4.1 Rapid Evaluation of Promotional Effects
It is very common for a corporate office to sponsor various promotional campaigns at both the
national level and the regional level. By successfully increasing awareness of a company and its
products through promotional activity (e.g., television, radio, print, and coupon drop, etc.), fast-food
franchises can potentially reap increased market share and brand recognition in addition to enjoying
spurts of increased sales.
Before a major promotional campaign is launched, it is prudent to conduct a “pilot study” on
the campaign and other alternatives in a smaller scale in some well-defined regions. We can then
evaluate the relative effectiveness of these campaigns using the data collected at the store level within
each region. By designing the pilot study appropriately, it is possible to evaluate the short-term
20
promotional effects due to different campaigns rapidly and accurately by pooling the data across the
stores. In such a study, daily data across the stores may be employed. The intervention models
discussed in Box and Tiao (1975) may be used to measure the impact of a specific campaign even
though the daily data have a strong 7-day periodicity. To avoid the potential complexity caused by
the periodicity in daily data, weekly data may be used. However, longer data span may be needed if
weekly data are used. Also it may be difficult to measure the initial effects of each promotional
campaign in such a case.
When applying intervention analysis (Box and Tiao, 1975), it is important to note that
outlying data must be handled appropriately. Otherwise, insignificant results may be obtained even
when the true impact of an intervention is significant (Chen and Liu, 1991). This is due to the fact
that outliers in general inflate the variance of a time series process. In some situations, outliers can
caused biased or inaccurate results since the intervention effects could be overwhelmed by major
outlying data which are influenced by some random special events (e.g., a school bus of children
happens to stop at a restaurant to eat after a field trip).

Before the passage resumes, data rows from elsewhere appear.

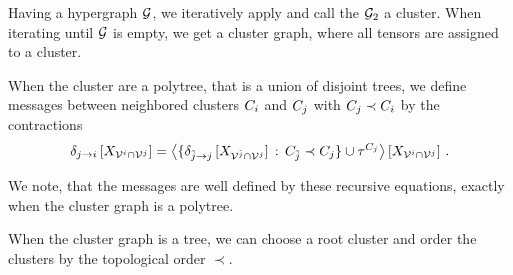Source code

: 
Having a hypergraph $\mathcal{G}$, we iteratively apply  and call the $\mathcal{G}_2$ a cluster.
When iterating until $\mathcal{G}$ is empty, we get a cluster graph, where all tensors are assigned to a cluster.

When the cluster are a polytree, that is a union of disjoint trees, we define messages between neighbored clusters $C_{i}$ and $C_{j}$ with $C_{j}\prec C_{i}$ by the contractions
\begin{align*}
	\delta_{j \rightarrow i}\left[X_{\mathcal{V}^{i}\cap\mathcal{V}^{j}}\right]
	= \left\langle \{
	\delta_{\tilde{j} \rightarrow j}\left[X_{\mathcal{V}^{\tilde{j}}\cap\mathcal{V}^{j}}\right]
	\,:\, C_{\tilde{j}}\prec C_{j}\} \cup \tau^{C_{j}}\right\rangle \left[ X_{\mathcal{V}^{i}\cap\mathcal{V}^{j}} \right] \, .
\end{align*}



We note, that the messages are well defined by these recursive equations, exactly when the cluster graph is a polytree.

When the cluster graph is a tree, we can choose a root cluster and order the clusters by the topological order $\prec$.


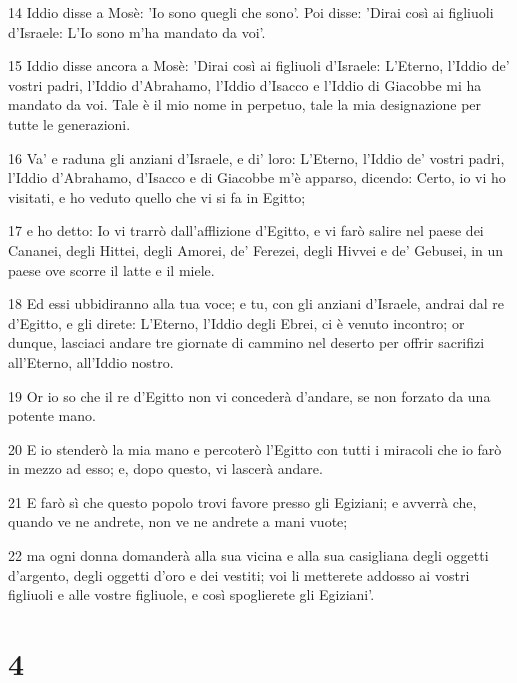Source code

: \par 14 Iddio disse a Mosè: 'Io sono quegli che sono'. Poi disse: 'Dirai così ai figliuoli d'Israele: L'Io sono m'ha mandato da voi'.
\par 15 Iddio disse ancora a Mosè: 'Dirai così ai figliuoli d'Israele: L'Eterno, l'Iddio de' vostri padri, l'Iddio d'Abrahamo, l'Iddio d'Isacco e l'Iddio di Giacobbe mi ha mandato da voi. Tale è il mio nome in perpetuo, tale la mia designazione per tutte le generazioni.
\par 16 Va' e raduna gli anziani d'Israele, e di' loro: L'Eterno, l'Iddio de' vostri padri, l'Iddio d'Abrahamo, d'Isacco e di Giacobbe m'è apparso, dicendo: Certo, io vi ho visitati, e ho veduto quello che vi si fa in Egitto;
\par 17 e ho detto: Io vi trarrò dall'afflizione d'Egitto, e vi farò salire nel paese dei Cananei, degli Hittei, degli Amorei, de' Ferezei, degli Hivvei e de' Gebusei, in un paese ove scorre il latte e il miele.
\par 18 Ed essi ubbidiranno alla tua voce; e tu, con gli anziani d'Israele, andrai dal re d'Egitto, e gli direte: L'Eterno, l'Iddio degli Ebrei, ci è venuto incontro; or dunque, lasciaci andare tre giornate di cammino nel deserto per offrir sacrifizi all'Eterno, all'Iddio nostro.
\par 19 Or io so che il re d'Egitto non vi concederà d'andare, se non forzato da una potente mano.
\par 20 E io stenderò la mia mano e percoterò l'Egitto con tutti i miracoli che io farò in mezzo ad esso; e, dopo questo, vi lascerà andare.
\par 21 E farò sì che questo popolo trovi favore presso gli Egiziani; e avverrà che, quando ve ne andrete, non ve ne andrete a mani vuote;
\par 22 ma ogni donna domanderà alla sua vicina e alla sua casigliana degli oggetti d'argento, degli oggetti d'oro e dei vestiti; voi li metterete addosso ai vostri figliuoli e alle vostre figliuole, e così spoglierete gli Egiziani'.

\chapter{4}

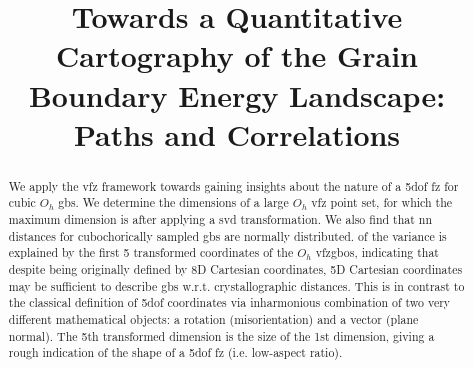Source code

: \documentclass[final,twocolumn,12pt]{elsarticle}
\begin{document}
	
	\sloppy %
	
	\begin{frontmatter}
		
        \title{Towards a Quantitative Cartography of the Grain Boundary Energy Landscape: Paths and Correlations}
		
		
		
		\begin{abstract}
			We apply the \gls{vfz} framework towards gaining insights about the nature of a \gls{5dof} \gls{fz} for cubic $O_h$ \glspl{gb}. %
			We determine the dimensions of a large $O_h$ \gls{vfz} point set, for which the maximum dimension is \dimOne{} after applying a \gls{svd} transformation. We also find that \gls{nn} distances for cubochorically sampled \glspl{gb} are normally distributed. \percExplained{} of the variance is explained by the first 5 transformed coordinates of the $O_h$ \glspl{vfzgbo}, indicating that despite being originally defined by 8D Cartesian coordinates, 5D Cartesian coordinates may be sufficient to describe \glspl{gb} w.r.t. crystallographic distances. This is in contrast to the classical definition of \gls{5dof} coordinates via inharmonious combination of two very different mathematical objects: a rotation (misorientation) and a vector (plane normal). The 5th transformed dimension is \percFiveVsOne{} the size of the 1st dimension, giving a rough indication of the shape of a \gls{5dof} \gls{fz} (i.e. low-aspect ratio). %

\end{abstract}
\end{frontmatter}
\end{document}

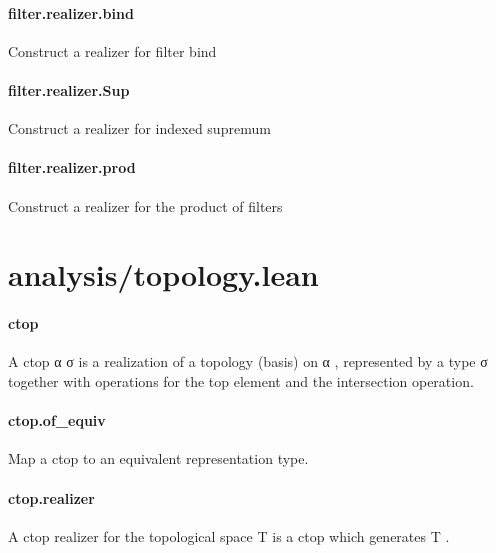 \documentclass{article}
\begin{document}
\paragraph{filter.realizer.bind}
\par
Construct a realizer for filter bind
\paragraph{filter.realizer.Sup}
\par
Construct a realizer for indexed supremum
\paragraph{filter.realizer.prod}
\par
Construct a realizer for the product of filters
\section{analysis/topology.lean}\paragraph{ctop}
\par
A 
\colorbox[RGB]{253,246,227}{{{{\color[RGB]{101, 123, 131} ctop α σ }}}} is a realization of a topology (basis) on 
\colorbox[RGB]{253,246,227}{{{{\color[RGB]{101, 123, 131} α }}}},
represented by a type 
\colorbox[RGB]{253,246,227}{{{{\color[RGB]{101, 123, 131} σ }}}} together with operations for the top element and
the intersection operation.
\paragraph{ctop.of\_equiv}
\par
Map a ctop to an equivalent representation type.
\paragraph{ctop.realizer}
\par
A 
\colorbox[RGB]{253,246,227}{{{{\color[RGB]{101, 123, 131} ctop }}}} realizer for the topological space 
\colorbox[RGB]{253,246,227}{{{{\color[RGB]{101, 123, 131} T }}}} is a 
\colorbox[RGB]{253,246,227}{{{{\color[RGB]{101, 123, 131} ctop }}}}which generates 
\colorbox[RGB]{253,246,227}{{{{\color[RGB]{101, 123, 131} T }}}}.
\end{document}
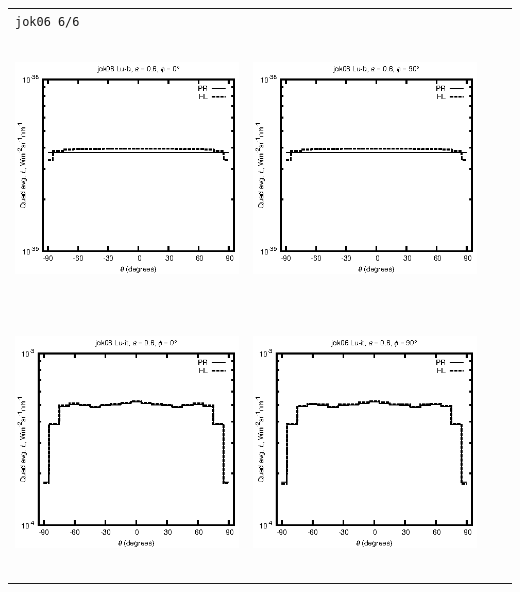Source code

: \begin{tabular}{c c c c}
\multicolumn{4}{l}{\texttt{jok06 6/6}} \\
\includegraphics[height=7cm]{../eps/jok06_Lu_b_fwd.eps} &
\includegraphics[height=7cm]{../eps/jok06_Lu_b_cross.eps} \\
\includegraphics[height=7cm]{../eps/jok06_Lu_it_fwd.eps} &
\includegraphics[height=7cm]{../eps/jok06_Lu_it_cross.eps} \\

\end{tabular}
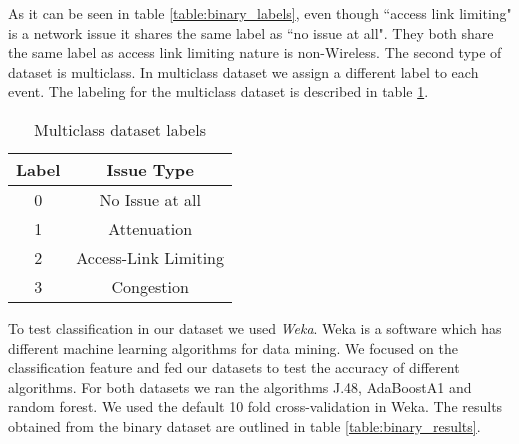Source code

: As it can be seen in table \ref{table:binary_labels}, even though ``access link limiting" is a network issue it shares the same label as ``no issue at all". They both share the same label as access link limiting nature is non-Wireless.
The second type of dataset is multiclass. In multiclass dataset we assign a different label to each event. The labeling for the multiclass dataset is described in table \ref{table:multiclass_labels}.

\begin{table}[h!]
	\begin{center}
		\begin{tabular}{||c c||} 
			\hline
			Label & Issue Type\\ [0.5ex] 
			\hline\hline
			0 & No Issue at all \\ 
			\hline
			1 & Attenuation\\
			\hline
			2 & Access-Link Limiting \\
			\hline
			3 & Congestion \\[1ex] 
			\hline
		\end{tabular}
		\caption{Multiclass dataset labels}
		\label{table:multiclass_labels}
	\end{center}
\end{table}

To test classification in our dataset we used \emph{Weka}. Weka is a software which has different machine learning algorithms for data mining. We focused on the classification feature and fed our datasets to test the accuracy of different algorithms. For both datasets we ran the algorithms J.48, AdaBoostA1 and random forest. We used the default 10 fold cross-validation in Weka. The results obtained from the binary dataset are outlined in table \ref{table:binary_results}.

4.2 Seasonality Analysis of Product Sales
In the fast-food restaurant business, it is easy to understand that the sales of certain products
are highly seasonal. Such seasonality could be caused by annual weather patterns, major holidays or
festivals, or regular occurrences of sport activities, etc. Understanding the seasonal patterns for the
sales of the products across restaurants in a region allows a company to develop more beneficial
strategic plans such as changes of menu, general marketing efforts, and special product promotions.
This is of particular importance for a publicly traded corporation as Wall Street does not always
interpret the normal seasonal patterns of corporate earnings rationally. A better understanding of the
seasonality for product sales can be very useful to help a company achieve its goal for sales and
revenue, or at least communicate with the financial community more effectively.

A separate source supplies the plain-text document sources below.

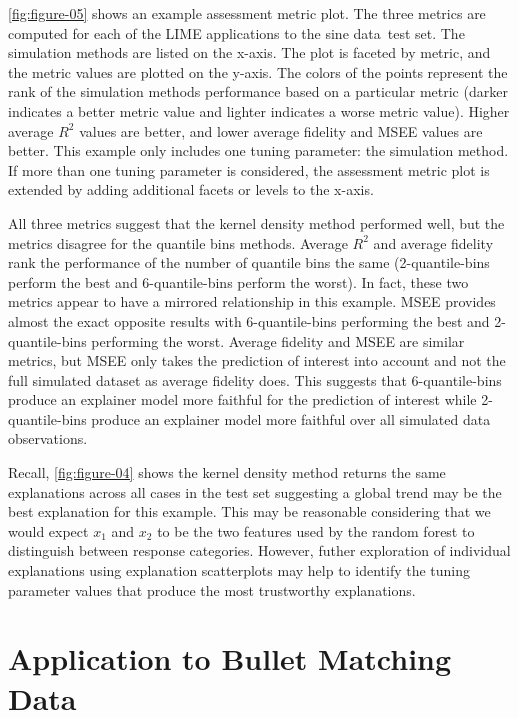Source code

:\documentclass[AMS,STIX2COL]{WileyNJD-v2}\usepackage[]{graphicx}\usepackage[]{color}
\newcommand{\data}{sine data}
\begin{document}
\autoref{fig:figure-05} shows an example assessment metric plot. The three metrics are computed for each of the LIME applications to the \data \ test set. The simulation methods are listed on the x-axis. The plot is faceted by metric, and the metric values are plotted on the y-axis. The colors of the points represent the rank of the simulation methods performance based on a particular metric (darker indicates a better metric value and lighter indicates a worse metric value). Higher average $R^2$ values are better, and lower average fidelity and MSEE values are better. This example only includes one tuning parameter: the simulation method. If more than one tuning parameter is considered, the assessment metric plot is extended by adding additional facets or levels to the x-axis.

All three metrics suggest that the kernel density method performed well, but the metrics disagree for the quantile bins methods. Average $R^2$ and average fidelity rank the performance of the number of quantile bins the same (2-quantile-bins perform the best and 6-quantile-bins perform the worst). In fact, these two metrics appear to have a mirrored relationship in this example. MSEE provides almost the exact opposite results with 6-quantile-bins performing the best and 2-quantile-bins performing the worst. Average fidelity and MSEE are similar metrics, but  MSEE only takes the prediction of interest into account and not the full simulated dataset as average fidelity does. This suggests that 6-quantile-bins produce an explainer model more faithful for the prediction of interest while 2-quantile-bins produce an explainer model more faithful over all simulated data observations. 

Recall,  \autoref{fig:figure-04} shows  the kernel density method returns the same explanations  across all cases in the test set suggesting a global trend may be the best explanation for this example. This may be reasonable considering that we would expect  $x_1$ and $x_2$ to be  the two features  used by the random forest to distinguish between response categories. However, futher exploration of individual explanations using explanation scatterplots may help to identify the tuning parameter values that produce the most trustworthy explanations.

\section{Application to Bullet Matching Data} \label{application}
\end{document}
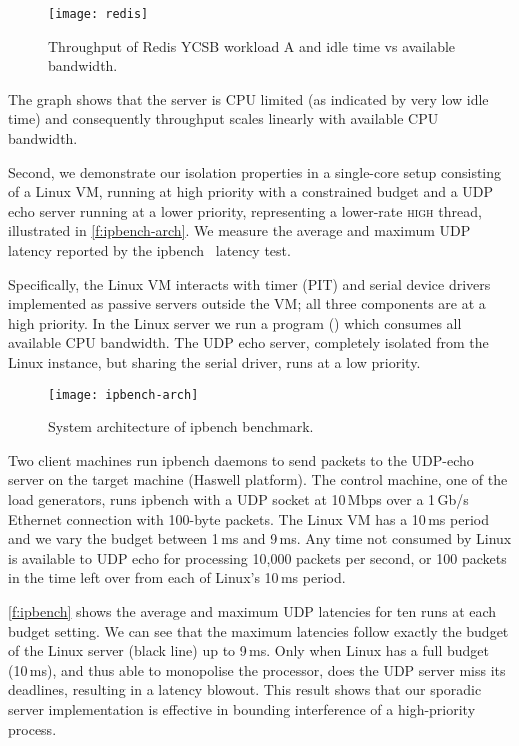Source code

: \begin{figure}[b]
  \centering
  \texttt{[image: redis]}
  \caption{Throughput of Redis YCSB workload A and idle time vs available bandwidth.}
  \label{f:redis}
\end{figure}

The graph shows that the server is CPU limited (as indicated by very low idle time)
and consequently throughput scales linearly with available CPU
bandwidth.

Second, we demonstrate our isolation properties
in a single-core setup consisting of a Linux VM,
running at high priority with a
constrained budget and a UDP echo server running at a lower priority,
representing a lower-rate \textsc{high} thread, illustrated in \autoref{f:ipbench-arch}. We
measure the average  and maximum UDP latency reported by the
ipbench~\citep{Wienand_Macpherson_04} latency test.

Specifically, the Linux VM interacts with timer (PIT) and serial device drivers implemented as
passive servers outside the VM; all three components are at a high priority. In the Linux server we
run a program () which consumes all available
CPU bandwidth.  The UDP echo server, completely isolated from the Linux instance, but sharing the serial driver,
runs at a low priority.

\begin{figure}[t]
    \centering
    \texttt{[image: ipbench-arch]}
    \caption{System architecture of ipbench benchmark.}
    \label{f:ipbench-arch}
\end{figure}

Two client machines run ipbench daemons to send packets to the UDP-echo server on the target machine
(Haswell platform). The control machine, one of the load generators, runs ipbench with a \gls{UDP} socket at 10\,Mbps over a 1\,Gb/s Ethernet connection with 100-byte packets. The Linux VM has a 10\,ms period and we vary the
budget between 1\,ms and 9\,ms.
Any time not consumed by Linux is available to UDP echo for processing
10,000 packets per second, or 100 packets in the time left over from
each of Linux's 10\,ms period.

\autoref{f:ipbench} shows the average and maximum UDP latencies for
ten runs at each budget setting. We can see that the maximum latencies
follow exactly the budget of the Linux server (black line) up to 9\,ms. Only
when Linux has a full budget (10\,ms), and thus able to monopolise the
processor, does the UDP server miss its deadlines, resulting in a
latency blowout.  This result shows that our sporadic server implementation is effective in bounding interference of a high-priority process.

An appropriate time interval for studying seasonal sales patterns of fast-food products can be
based on monthly aggregated data. However, since day-of-the-week effects are very prominent for
daily time series, a time series generated using the aggregate of regular month can create misleading
information for the seasonal patterns since the composition of Monday through Sunday from January
to December are not the same from year to year. Furthermore such an aggregation procedure can
greatly complicate the model identification and estimation of the time series (Liu, 1980, 1986). To
21
avoid such a problem, we may aggregate a time series using the so called “retail month”. A retail
month consists of four complete weeks in each month; therefore there are 13 retail months in each
year. The automatic procedures described in Section 3 can be used to model seasonal monthly time
series quite effectively, particularly for time series based on retail months. For a time series based on
regular months, the composition of the day-of-the-week in each month must be incorporated into the
model (Liu, 1986). Otherwise it often requires a rather complicated and implausible model in order
to have a clean ACF for the residual series (Thompson and Tiao, 1971, and Liu, 1986). Furthermore
the forecasting accuracy can be severely compromised if day-of-the-week information is not included
in the model for such time series.
Instead of using monthly data, we may use quarterly data to study the seasonality of product
sales. In such a situation, the irregularity caused by the day-of-the-week effects is minimal and can
be ignored. However, a more aggregated time series typically contains less information, and
therefore also produces less accurate forecasts. No matter whether monthly or quarterly time series
are used for seasonality analysis or forecasting, the more data we have the better. In some
corporations, older data are often discarded due to lack of storage space, making it very difficult (if
not impossible) to analyze monthly or quarterly time series adequately.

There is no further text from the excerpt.